PayPal Security Flaw Allows Identity Theft

miller60 writes "Phishing scammers are actively exploiting a security flaw in the PayPal web site to steal credit card numbers belonging to PayPal users. The scam tricks users into accessing a URL hosted on the genuine PayPal site, which presents a valid 256-bit SSL certificate confirming that the site belongs to PayPal. However, some of the content on the page has been modified by the fraudsters via a cross-site scripting technique, and victims are redirected to a spoof site that requests their account details."

No signature = No liability

[neoform]

What most people don't realize is this, if your card number is stolen and someone uses it.. you aren't liable for the charge.

Unless a merchant has proof that you made the transaction on your credit card, you can always refute any charge on your credit card statement and you wont have to pay it.

Re:No signature = No liability

[goodcow]

I think you're forgetting the fact that PayPal also stores checking account information, which is far, far more difficult to get money back from in the event of identity theft.

Unless it's a debit card.

[Grendel+Drago]

Of course, if you've been silly enough to use a debit card, you're out the money for six months or however long it takes until the bank gets around to deciding that you didn't really spend the money. Happened to Tom Tomorrow.

Re:Identity "Theft"?

[llamalicious]

I agree the terminology uses terms popularized by media and designed to frighten the general public; but these crimes are hardly mundane or victimless.

I almost lost the house my wife and I were buying due to so-called "identity theft". How?
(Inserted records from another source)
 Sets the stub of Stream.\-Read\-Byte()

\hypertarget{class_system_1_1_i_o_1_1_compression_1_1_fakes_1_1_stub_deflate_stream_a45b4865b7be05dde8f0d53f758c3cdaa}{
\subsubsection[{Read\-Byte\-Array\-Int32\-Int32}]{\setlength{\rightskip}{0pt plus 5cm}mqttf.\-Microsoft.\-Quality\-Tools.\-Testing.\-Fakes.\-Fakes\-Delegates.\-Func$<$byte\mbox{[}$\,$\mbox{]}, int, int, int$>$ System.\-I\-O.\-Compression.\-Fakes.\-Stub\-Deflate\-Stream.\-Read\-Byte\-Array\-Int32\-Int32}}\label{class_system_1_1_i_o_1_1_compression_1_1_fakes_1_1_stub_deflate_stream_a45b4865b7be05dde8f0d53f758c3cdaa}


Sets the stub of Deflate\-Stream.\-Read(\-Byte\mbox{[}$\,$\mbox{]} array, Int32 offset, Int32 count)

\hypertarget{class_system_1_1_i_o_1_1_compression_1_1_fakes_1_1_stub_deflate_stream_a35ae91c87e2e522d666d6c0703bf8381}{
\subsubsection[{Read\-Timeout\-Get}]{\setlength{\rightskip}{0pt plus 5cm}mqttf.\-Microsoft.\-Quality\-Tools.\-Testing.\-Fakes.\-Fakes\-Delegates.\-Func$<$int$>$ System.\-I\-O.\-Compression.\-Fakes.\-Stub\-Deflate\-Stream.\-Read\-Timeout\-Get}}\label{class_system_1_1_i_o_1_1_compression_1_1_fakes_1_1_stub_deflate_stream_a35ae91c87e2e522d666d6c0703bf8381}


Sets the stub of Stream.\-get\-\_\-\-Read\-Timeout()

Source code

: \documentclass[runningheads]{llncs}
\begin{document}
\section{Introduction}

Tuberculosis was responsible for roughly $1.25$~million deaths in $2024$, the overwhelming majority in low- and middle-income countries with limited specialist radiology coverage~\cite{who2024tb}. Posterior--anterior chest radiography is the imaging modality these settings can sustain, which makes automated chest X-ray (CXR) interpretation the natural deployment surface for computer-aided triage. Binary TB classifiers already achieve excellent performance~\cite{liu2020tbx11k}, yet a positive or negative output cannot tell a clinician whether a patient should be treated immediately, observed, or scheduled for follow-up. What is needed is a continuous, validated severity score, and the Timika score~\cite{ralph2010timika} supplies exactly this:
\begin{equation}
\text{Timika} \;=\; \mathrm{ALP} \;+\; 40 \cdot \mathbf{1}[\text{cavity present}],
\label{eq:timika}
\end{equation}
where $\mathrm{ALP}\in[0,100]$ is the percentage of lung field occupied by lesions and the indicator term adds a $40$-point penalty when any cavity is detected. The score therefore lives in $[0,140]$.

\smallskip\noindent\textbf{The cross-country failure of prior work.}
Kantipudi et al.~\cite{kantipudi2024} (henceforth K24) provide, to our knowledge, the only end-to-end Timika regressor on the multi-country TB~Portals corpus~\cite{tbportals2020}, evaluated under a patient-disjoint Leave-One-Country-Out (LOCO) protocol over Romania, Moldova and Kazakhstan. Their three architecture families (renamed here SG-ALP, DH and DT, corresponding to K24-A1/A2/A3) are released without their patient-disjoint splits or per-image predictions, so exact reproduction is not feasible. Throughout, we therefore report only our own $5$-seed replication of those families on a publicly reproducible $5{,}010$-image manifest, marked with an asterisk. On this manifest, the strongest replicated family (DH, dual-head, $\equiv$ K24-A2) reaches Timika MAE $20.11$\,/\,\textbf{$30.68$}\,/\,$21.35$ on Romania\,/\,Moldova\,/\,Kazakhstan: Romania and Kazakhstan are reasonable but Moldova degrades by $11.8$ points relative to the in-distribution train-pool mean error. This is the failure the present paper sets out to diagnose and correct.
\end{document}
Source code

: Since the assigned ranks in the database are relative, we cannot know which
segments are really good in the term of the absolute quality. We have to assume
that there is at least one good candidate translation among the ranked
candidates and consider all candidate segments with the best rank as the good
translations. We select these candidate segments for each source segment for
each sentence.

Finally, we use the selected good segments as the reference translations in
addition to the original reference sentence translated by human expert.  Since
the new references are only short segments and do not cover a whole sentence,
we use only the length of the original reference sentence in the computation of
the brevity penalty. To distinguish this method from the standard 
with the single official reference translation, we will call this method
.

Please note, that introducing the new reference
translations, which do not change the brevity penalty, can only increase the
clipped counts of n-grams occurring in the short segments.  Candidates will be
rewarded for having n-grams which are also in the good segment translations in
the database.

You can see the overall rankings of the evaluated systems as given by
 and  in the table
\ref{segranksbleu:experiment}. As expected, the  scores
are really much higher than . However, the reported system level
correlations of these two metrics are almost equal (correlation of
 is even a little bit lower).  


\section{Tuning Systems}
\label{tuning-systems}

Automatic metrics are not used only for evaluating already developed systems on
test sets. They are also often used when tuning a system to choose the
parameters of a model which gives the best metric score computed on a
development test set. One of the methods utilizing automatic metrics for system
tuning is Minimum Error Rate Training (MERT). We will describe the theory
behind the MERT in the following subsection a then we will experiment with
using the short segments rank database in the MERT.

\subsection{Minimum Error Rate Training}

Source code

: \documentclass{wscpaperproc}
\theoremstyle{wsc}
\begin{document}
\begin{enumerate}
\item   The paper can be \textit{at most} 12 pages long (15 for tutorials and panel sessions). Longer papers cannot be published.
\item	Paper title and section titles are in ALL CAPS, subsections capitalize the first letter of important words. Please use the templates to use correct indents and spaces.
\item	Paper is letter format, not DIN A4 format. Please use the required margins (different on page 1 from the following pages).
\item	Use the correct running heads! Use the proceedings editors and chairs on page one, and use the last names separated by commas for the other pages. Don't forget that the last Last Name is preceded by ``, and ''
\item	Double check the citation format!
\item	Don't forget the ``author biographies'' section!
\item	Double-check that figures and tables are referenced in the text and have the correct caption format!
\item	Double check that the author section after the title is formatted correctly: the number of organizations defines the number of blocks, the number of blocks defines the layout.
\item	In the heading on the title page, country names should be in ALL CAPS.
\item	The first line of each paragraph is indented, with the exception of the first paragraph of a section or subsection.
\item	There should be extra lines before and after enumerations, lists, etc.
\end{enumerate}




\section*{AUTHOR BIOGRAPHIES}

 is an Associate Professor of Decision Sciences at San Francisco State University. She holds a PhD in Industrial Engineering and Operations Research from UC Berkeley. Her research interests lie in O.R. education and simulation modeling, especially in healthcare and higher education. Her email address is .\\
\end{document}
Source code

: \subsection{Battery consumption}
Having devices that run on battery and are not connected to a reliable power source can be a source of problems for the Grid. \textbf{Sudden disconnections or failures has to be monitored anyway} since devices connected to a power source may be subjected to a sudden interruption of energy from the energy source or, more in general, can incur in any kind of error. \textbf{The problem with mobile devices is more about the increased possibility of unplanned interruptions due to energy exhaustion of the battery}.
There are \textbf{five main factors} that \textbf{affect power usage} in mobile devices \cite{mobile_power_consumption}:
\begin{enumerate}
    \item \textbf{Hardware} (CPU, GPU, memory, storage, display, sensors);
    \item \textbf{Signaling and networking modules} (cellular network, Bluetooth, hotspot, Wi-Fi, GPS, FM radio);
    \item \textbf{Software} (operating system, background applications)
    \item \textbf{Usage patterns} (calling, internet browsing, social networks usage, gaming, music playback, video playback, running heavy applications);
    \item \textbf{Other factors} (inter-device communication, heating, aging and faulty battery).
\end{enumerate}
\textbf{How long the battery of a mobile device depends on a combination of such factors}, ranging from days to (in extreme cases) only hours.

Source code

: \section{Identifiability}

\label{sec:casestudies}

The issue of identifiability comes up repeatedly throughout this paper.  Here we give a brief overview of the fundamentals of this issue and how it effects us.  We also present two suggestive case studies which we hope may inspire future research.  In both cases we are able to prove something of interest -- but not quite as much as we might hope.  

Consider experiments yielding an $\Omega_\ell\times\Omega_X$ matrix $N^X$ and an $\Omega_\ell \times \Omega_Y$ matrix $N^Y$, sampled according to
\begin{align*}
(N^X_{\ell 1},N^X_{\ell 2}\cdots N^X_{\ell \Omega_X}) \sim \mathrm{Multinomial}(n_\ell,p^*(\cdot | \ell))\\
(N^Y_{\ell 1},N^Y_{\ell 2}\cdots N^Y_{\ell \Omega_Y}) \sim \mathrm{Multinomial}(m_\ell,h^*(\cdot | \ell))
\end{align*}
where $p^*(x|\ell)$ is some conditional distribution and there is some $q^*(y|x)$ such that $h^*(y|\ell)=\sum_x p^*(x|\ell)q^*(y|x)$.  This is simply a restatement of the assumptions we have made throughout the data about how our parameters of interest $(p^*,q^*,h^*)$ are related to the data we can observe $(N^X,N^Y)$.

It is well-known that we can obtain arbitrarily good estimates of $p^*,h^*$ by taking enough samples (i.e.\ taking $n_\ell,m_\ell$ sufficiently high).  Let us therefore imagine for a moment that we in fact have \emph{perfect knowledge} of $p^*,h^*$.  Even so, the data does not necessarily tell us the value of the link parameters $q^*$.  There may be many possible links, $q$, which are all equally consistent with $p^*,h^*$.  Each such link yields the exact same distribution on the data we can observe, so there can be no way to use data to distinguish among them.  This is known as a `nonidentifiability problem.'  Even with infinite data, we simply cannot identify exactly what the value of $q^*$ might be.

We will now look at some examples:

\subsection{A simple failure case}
One part stupidity on my part (using a linked check-card/bank account to make online purchases), on part large MasterCard database hack.

Thousands and thousands of dollars of Google AdWords purchased on my card; draining my bank account completely, and into the negative even with overdraught protection. When that money goes missing days before you have to cut a certified check to the bank for your final closing costs the results are anything but mundane.

That's just a stolen credit card; you can have your financial situation ruined for months if someone starts opening up lines of credit in your name (unbeknownst to you).

Yes, you aren't liable for credit theft; but getting your money back isn't always quick process (unless your bank/card offers 24-hour turnaround on fraud)
But when someone uses your identity and opens lines of credit, with a fraudulent signature, and your SSN and other personal information; that's an even more painful process to sort out with the credit agencies (Equifax, et. al)

Just a bit of nit-picking.

Re:how??

[shawn443]

http://www.acunetix.com/websitesecurity/cross-site -scripting.htm a good example of how.

I've got a fix

[Dixie_Flatline]

Never follow a link in an email.

It may be convenient, but in the vast majority of cases I've found that I can navigate from the main page if I know what I'm looking for. You can do basically everything from paypal.com without following the link that takes you directly to a specific page.

A few things about PayPal

[XxtraLarGe]

I don't know how people fall for these scams. PayPal tells you exactly how to avoid them:

• PayPal will always include your full name in any e-mail correspondence, not "Dear PayPal Member/User/etc."
• PayPal tells never to click on a link to log in to their site. They say always type the url: https://www.paypal.com/

Additionally, you should report all spoof e-mails to spoof@paypal.com. Hopefully PayPal will be able to track these online criminals down with the help of users.

The Cross Site Scripting FAQ

[mrkitty]

http://www.cgisecurity.com/articles/xss-faq.shtml

Re:how??

[ifoxtrot]

To answer your question, in short the attack doesn't work if you visit http://paypal.com/ manually.

What an attacker can do is craft a URL that *is* to paypal.com but contains the injected material (i.e. script) inside the URL. In short the paypal.com servers suffer from a vulnerability which allows the execution of this material (passed as an argument in the URL) -- and thus executes the script on the victim's browser. Because of this, the SSL connection is correct, but it appears that paypal is telling you that you need to go to another website to change your credentials.

You still have to get someone to click on the crafted URL for this to work though (hence why phishers are doing this, they're sending emails, or whatever.) so it's not going to work for people who don't click on the URL in phishing emails.

What I'm wondering is why someone would click on a link in a scam and then worry that the SSL certificate is genuine! Someone who knows enough to check the certificate is probably clever enough to ignore phishing scams...

Remember, you can report such fraud email

[WillAffleckUW]

by sending the full headers and links to spoof@paypal.com

It doesn't need to be

[a16]

There is no reason for them to make the home page https - they probably serve millions of visits to this page daily, why serve all the people who just want to read about Paypal or check the help section using SSL and waste processing power?

The login form submits using POST over SSL - the action of the form is using an https target. Your browser therefore sends all your details securely:

<form method="post" name="login_form" action="https://www.paypal.com/

In other words, it's no wonder they haven't fixed it - nothing is broken.